Chronic Effects of Different Non-esterified Fatty Acids on Pancreatic Islets of Rats

Abstract

The aim of this study was to examine the chronic effects of different non-esterified fatty acids (NEFA) on insulin secretion by pancreatic islets of normal Wistar rats in vitro. Pancreatic islets were isolated from normal Wistar rats, and were incubated with 0.2, 0.4, or 0.8 mmol/L palmitate (C16:0), stearate (C18:0), oleate (C18:1), or linoleate (C18:2) for 24 h, then the insulin secretion and pyruvate dehydrogenase (PDH) activity were examined.

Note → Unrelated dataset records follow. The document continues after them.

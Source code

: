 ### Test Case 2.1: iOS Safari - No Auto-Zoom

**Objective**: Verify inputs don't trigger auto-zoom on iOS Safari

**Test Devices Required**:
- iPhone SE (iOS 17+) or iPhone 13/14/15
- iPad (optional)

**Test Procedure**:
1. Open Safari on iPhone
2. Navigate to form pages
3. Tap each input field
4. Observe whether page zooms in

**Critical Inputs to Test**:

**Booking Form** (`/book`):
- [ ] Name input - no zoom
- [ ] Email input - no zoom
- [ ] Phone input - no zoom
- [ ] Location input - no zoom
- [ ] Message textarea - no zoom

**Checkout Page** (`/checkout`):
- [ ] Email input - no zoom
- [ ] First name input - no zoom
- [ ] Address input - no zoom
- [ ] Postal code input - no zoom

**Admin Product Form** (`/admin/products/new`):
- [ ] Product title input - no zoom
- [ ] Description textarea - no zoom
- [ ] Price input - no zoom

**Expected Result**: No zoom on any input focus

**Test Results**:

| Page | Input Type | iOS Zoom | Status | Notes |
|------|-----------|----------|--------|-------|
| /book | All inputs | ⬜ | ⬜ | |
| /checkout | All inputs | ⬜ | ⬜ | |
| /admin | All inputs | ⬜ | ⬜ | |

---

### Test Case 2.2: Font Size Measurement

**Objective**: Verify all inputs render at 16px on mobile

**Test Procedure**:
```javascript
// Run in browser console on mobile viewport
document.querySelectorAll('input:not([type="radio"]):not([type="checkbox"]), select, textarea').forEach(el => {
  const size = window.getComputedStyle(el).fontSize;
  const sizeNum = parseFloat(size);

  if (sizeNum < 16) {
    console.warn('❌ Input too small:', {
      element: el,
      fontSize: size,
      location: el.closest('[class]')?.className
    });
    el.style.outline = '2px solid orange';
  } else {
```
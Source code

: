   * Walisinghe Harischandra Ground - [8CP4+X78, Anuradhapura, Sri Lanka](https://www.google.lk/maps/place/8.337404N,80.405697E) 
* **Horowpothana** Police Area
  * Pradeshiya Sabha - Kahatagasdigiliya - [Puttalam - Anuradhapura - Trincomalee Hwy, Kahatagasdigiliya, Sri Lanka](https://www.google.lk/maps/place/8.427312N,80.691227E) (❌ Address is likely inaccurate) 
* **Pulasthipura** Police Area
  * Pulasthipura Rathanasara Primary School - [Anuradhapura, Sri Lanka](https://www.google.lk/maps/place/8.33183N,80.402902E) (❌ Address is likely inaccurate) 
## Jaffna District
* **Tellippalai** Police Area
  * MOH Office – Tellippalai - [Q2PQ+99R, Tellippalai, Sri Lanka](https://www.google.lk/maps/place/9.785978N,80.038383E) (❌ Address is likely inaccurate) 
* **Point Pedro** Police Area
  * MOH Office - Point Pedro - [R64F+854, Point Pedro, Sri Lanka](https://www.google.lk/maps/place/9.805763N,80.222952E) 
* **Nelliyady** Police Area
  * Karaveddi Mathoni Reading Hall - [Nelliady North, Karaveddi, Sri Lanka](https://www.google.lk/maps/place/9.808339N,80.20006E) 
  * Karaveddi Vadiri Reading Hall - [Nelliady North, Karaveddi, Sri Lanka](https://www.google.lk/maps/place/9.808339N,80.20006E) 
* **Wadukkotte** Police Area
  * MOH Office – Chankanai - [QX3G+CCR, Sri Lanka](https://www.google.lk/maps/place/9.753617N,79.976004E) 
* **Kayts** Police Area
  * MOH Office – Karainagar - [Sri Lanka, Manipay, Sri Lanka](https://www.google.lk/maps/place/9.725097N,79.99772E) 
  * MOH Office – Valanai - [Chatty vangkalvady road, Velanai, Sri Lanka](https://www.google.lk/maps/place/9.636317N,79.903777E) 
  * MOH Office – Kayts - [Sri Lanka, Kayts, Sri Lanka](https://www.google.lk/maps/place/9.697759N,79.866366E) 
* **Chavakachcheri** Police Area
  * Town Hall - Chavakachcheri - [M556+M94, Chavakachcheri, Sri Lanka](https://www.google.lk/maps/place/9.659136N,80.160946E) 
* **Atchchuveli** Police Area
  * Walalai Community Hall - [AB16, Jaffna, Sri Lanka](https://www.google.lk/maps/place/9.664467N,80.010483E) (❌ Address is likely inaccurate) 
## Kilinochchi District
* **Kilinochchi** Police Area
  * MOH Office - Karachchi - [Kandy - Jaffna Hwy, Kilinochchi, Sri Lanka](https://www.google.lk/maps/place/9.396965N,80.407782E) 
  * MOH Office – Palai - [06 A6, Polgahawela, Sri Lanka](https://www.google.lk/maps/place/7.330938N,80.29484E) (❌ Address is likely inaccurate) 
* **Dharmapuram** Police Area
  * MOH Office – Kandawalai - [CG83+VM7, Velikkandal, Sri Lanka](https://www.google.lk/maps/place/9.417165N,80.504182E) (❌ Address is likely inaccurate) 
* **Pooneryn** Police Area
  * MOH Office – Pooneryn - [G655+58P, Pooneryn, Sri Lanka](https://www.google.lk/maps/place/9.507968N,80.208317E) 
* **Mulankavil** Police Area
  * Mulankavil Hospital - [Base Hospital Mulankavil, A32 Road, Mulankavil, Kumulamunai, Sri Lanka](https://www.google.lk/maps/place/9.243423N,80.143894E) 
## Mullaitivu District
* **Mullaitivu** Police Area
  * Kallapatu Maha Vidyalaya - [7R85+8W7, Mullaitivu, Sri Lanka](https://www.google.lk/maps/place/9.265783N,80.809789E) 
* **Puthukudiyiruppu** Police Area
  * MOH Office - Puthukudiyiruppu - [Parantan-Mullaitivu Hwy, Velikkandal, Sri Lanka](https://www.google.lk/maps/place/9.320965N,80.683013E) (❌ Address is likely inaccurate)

Neither islet insulin content nor islet DNA content differed among islets incubated with each kind of NEFA. Compared with control, linoleate significantly inhibited glucose-stimulated insulin secretion (GSIS) and PDH activity at each concentration (p < 0.05), while others inhibited GSIS and PDH activity significantly only at 0.4 and 0.8 mmol/L (p < 0.05). There was no significant difference in GSIS and PDH activity among islets pretreated by palmitate, stearate, and oleate at the same concentration (p > 0.05). However, linoleate decreased GSIS more than others at the same concentration (p < 0.05), while linoleate (0.4 or 0.8 mmol/L) inhibited PDH activity more than others at the same concentration (p < 0.05). Elevation of palmitate, stearate, oleate or linoleate decreases the beta-cell secretory response to glucose, through inhibiting PDH activity. Linoleate exerts more negative effect on GSIS than other NEFA.